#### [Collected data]
"""

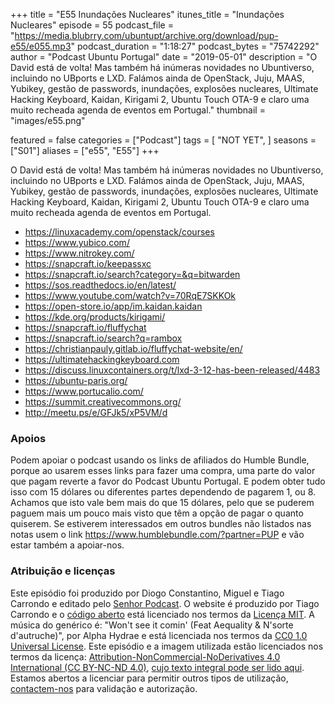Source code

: +++
title = "E55 Inundações Nucleares"
itunes_title = "Inundações Nucleares"
episode = 55
podcast_file = "https://media.blubrry.com/ubuntupt/archive.org/download/pup-e55/e055.mp3"
podcast_duration = "1:18:27"
podcast_bytes = "75742292"
author = "Podcast Ubuntu Portugal"
date = "2019-05-01"
description = "O David está de volta! Mas também há inúmeras novidades no Ubuntiverso, incluindo no UBports e LXD. Falámos ainda de OpenStack, Juju, MAAS, Yubikey, gestão de passwords, inundações, explosões nucleares, Ultimate Hacking Keyboard, Kaidan, Kirigami 2, Ubuntu Touch OTA-9 e claro uma muito recheada agenda de eventos em Portugal."
thumbnail = "images/e55.png"

featured = false
categories = ["Podcast"]
tags = [
  "NOT YET",
]
seasons = ["S01"]
aliases = ["e55", "E55"]
+++

O David está de volta! Mas também há inúmeras novidades no Ubuntiverso, incluindo no UBports e LXD. Falámos ainda de OpenStack, Juju, MAAS, Yubikey, gestão de passwords, inundações, explosões nucleares, Ultimate Hacking Keyboard, Kaidan, Kirigami 2, Ubuntu Touch OTA-9 e claro uma muito recheada agenda de eventos em Portugal.

* https://linuxacademy.com/openstack/courses
* https://www.yubico.com/
* https://www.nitrokey.com/
* https://snapcraft.io/keepassxc
* https://snapcraft.io/search?category=&q=bitwarden
* https://sos.readthedocs.io/en/latest/
* https://www.youtube.com/watch?v=70RqE7SKKOk
* https://open-store.io/app/im.kaidan.kaidan
* https://kde.org/products/kirigami/
* https://snapcraft.io/fluffychat
* https://snapcraft.io/search?q=rambox
* https://christianpauly.gitlab.io/fluffychat-website/en/
* https://ultimatehackingkeyboard.com
* https://discuss.linuxcontainers.org/t/lxd-3-12-has-been-released/4483
* https://ubuntu-paris.org/
* https://www.portucalio.com/
* https://summit.creativecommons.org/
* http://meetu.ps/e/GFJk5/xP5VM/d


### Apoios
Podem apoiar o podcast usando os links de afiliados do Humble Bundle, porque ao usarem esses links para fazer uma compra, uma parte do valor que pagam reverte a favor do Podcast Ubuntu Portugal.
E podem obter tudo isso com 15 dólares ou diferentes partes dependendo de pagarem 1, ou 8.
Achamos que isto vale bem mais do que 15 dólares, pelo que se puderem paguem mais um pouco mais visto que têm a opção de pagar o quanto quiserem.
Se estiverem interessados em outros bundles não listados nas notas usem o link https://www.humblebundle.com/?partner=PUP e vão estar também a apoiar-nos.

### Atribuição e licenças
Este episódio foi produzido por Diogo Constantino, Miguel e Tiago Carrondo e editado pelo [Senhor Podcast](https://senhorpodcast.pt/).
O website é produzido por Tiago Carrondo e o [código aberto](https://gitlab.com/podcastubuntuportugal/website) está licenciado nos termos da [Licença MIT](https://gitlab.com/podcastubuntuportugal/website/main/LICENSE).
A música do genérico é: "Won't see it comin' (Feat Aequality & N'sorte d'autruche)", por Alpha Hydrae e está licenciada nos termos da [CC0 1.0 Universal License](https://creativecommons.org/publicdomain/zero/1.0/).
Este episódio e a imagem utilizada estão licenciados nos termos da licença: [Attribution-NonCommercial-NoDerivatives 4.0 International (CC BY-NC-ND 4.0)](https://creativecommons.org/licenses/by-nc-nd/4.0/), [cujo texto integral pode ser lido aqui](https://creativecommons.org/licenses/by-nc-nd/4.0/legalcode). Estamos abertos a licenciar para permitir outros tipos de utilização, [contactem-nos](https://podcastubuntuportugal.org/contactos) para validação e autorização.

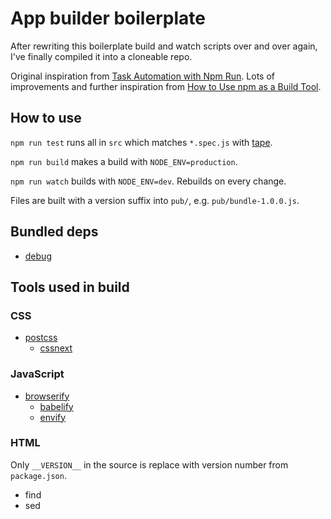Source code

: # App builder boilerplate

After rewriting this boilerplate build and watch scripts over and over again, I've finally compiled it into a cloneable repo.

Original inspiration from [Task Automation with Npm Run](http://substack.net/task_automation_with_npm_run). Lots of improvements and further inspiration from [How to Use npm as a Build Tool](http://blog.keithcirkel.co.uk/how-to-use-npm-as-a-build-tool/).

## How to use

`npm run test` runs all in `src` which matches `*.spec.js` with [tape](https://npmjs.com/package/tape).

`npm run build` makes a build with `NODE_ENV=production`.

`npm run watch` builds with `NODE_ENV=dev`. Rebuilds on every change.

Files are built with a version suffix into `pub/`, e.g. `pub/bundle-1.0.0.js`.

## Bundled deps

- [debug](https://npmjs.com/package/debug)

## Tools used in build

### CSS

- [postcss](https://npmjs.com/package/postcss)
    - [cssnext](https://npmjs.com/package/cssnext)

### JavaScript

- [browserify](https://npmjs.com/package/browserify)
    - [babelify](https://npmjs.com/package/babelify)
    - [envify](https://npmjs.com/package/envify)

### HTML

Only `__VERSION__` in the source is replace with version number from `package.json`.

- find
- sed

"""

#### [What needs to be done]
When you repeat the data, keep every line exact and drop the images.

#### [Result of the task]
Source code

: +++
title = "E55 Inundações Nucleares"
itunes_title = "Inundações Nucleares"
episode = 55
podcast_file = "https://media.blubrry.com/ubuntupt/archive.org/download/pup-e55/e055.mp3"
podcast_duration = "1:18:27"
podcast_bytes = "75742292"
author = "Podcast Ubuntu Portugal"
date = "2019-05-01"
description = "O David está de volta! Mas também há inúmeras novidades no Ubuntiverso, incluindo no UBports e LXD. Falámos ainda de OpenStack, Juju, MAAS, Yubikey, gestão de passwords, inundações, explosões nucleares, Ultimate Hacking Keyboard, Kaidan, Kirigami 2, Ubuntu Touch OTA-9 e claro uma muito recheada agenda de eventos em Portugal."
thumbnail = "images/e55.png"

featured = false
categories = ["Podcast"]
tags = [
  "NOT YET",
]
seasons = ["S01"]
aliases = ["e55", "E55"]
+++

O David está de volta! Mas também há inúmeras novidades no Ubuntiverso, incluindo no UBports e LXD. Falámos ainda de OpenStack, Juju, MAAS, Yubikey, gestão de passwords, inundações, explosões nucleares, Ultimate Hacking Keyboard, Kaidan, Kirigami 2, Ubuntu Touch OTA-9 e claro uma muito recheada agenda de eventos em Portugal.

* https://linuxacademy.com/openstack/courses
* https://www.yubico.com/
* https://www.nitrokey.com/
* https://snapcraft.io/keepassxc
* https://snapcraft.io/search?category=&q=bitwarden
* https://sos.readthedocs.io/en/latest/
* https://www.youtube.com/watch?v=70RqE7SKKOk
* https://open-store.io/app/im.kaidan.kaidan
* https://kde.org/products/kirigami/
* https://snapcraft.io/fluffychat
* https://snapcraft.io/search?q=rambox
* https://christianpauly.gitlab.io/fluffychat-website/en/
* https://ultimatehackingkeyboard.com
* https://discuss.linuxcontainers.org/t/lxd-3-12-has-been-released/4483
* https://ubuntu-paris.org/
* https://www.portucalio.com/
* https://summit.creativecommons.org/
* http://meetu.ps/e/GFJk5/xP5VM/d


### Apoios
Podem apoiar o podcast usando os links de afiliados do Humble Bundle, porque ao usarem esses links para fazer uma compra, uma parte do valor que pagam reverte a favor do Podcast Ubuntu Portugal.
E podem obter tudo isso com 15 dólares ou diferentes partes dependendo de pagarem 1, ou 8.
Achamos que isto vale bem mais do que 15 dólares, pelo que se puderem paguem mais um pouco mais visto que têm a opção de pagar o quanto quiserem.
Se estiverem interessados em outros bundles não listados nas notas usem o link https://www.humblebundle.com/?partner=PUP e vão estar também a apoiar-nos.

### Atribuição e licenças
Este episódio foi produzido por Diogo Constantino, Miguel e Tiago Carrondo e editado pelo [Senhor Podcast](https://senhorpodcast.pt/).
O website é produzido por Tiago Carrondo e o [código aberto](https://gitlab.com/podcastubuntuportugal/website) está licenciado nos termos da [Licença MIT](https://gitlab.com/podcastubuntuportugal/website/main/LICENSE).
A música do genérico é: "Won't see it comin' (Feat Aequality & N'sorte d'autruche)", por Alpha Hydrae e está licenciada nos termos da [CC0 1.0 Universal License](https://creativecommons.org/publicdomain/zero/1.0/).
Este episódio e a imagem utilizada estão licenciados nos termos da licença: [Attribution-NonCommercial-NoDerivatives 4.0 International (CC BY-NC-ND 4.0)](https://creativecommons.org/licenses/by-nc-nd/4.0/), [cujo texto integral pode ser lido aqui](https://creativecommons.org/licenses/by-nc-nd/4.0/legalcode). Estamos abertos a licenciar para permitir outros tipos de utilização, [contactem-nos](https://podcastubuntuportugal.org/contactos) para validação e autorização.

Source code

: # App builder boilerplate

After rewriting this boilerplate build and watch scripts over and over again, I've finally compiled it into a cloneable repo.

Original inspiration from [Task Automation with Npm Run](http://substack.net/task_automation_with_npm_run). Lots of improvements and further inspiration from [How to Use npm as a Build Tool](http://blog.keithcirkel.co.uk/how-to-use-npm-as-a-build-tool/).

## How to use

`npm run test` runs all in `src` which matches `*.spec.js` with [tape](https://npmjs.com/package/tape).

`npm run build` makes a build with `NODE_ENV=production`.

`npm run watch` builds with `NODE_ENV=dev`. Rebuilds on every change.

Files are built with a version suffix into `pub/`, e.g. `pub/bundle-1.0.0.js`.

## Bundled deps

- [debug](https://npmjs.com/package/debug)

## Tools used in build

### CSS

- [postcss](https://npmjs.com/package/postcss)
    - [cssnext](https://npmjs.com/package/cssnext)

### JavaScript

- [browserify](https://npmjs.com/package/browserify)
    - [babelify](https://npmjs.com/package/babelify)
    - [envify](https://npmjs.com/package/envify)

### HTML

Only `__VERSION__` in the source is replace with version number from `package.json`.

- find
- sed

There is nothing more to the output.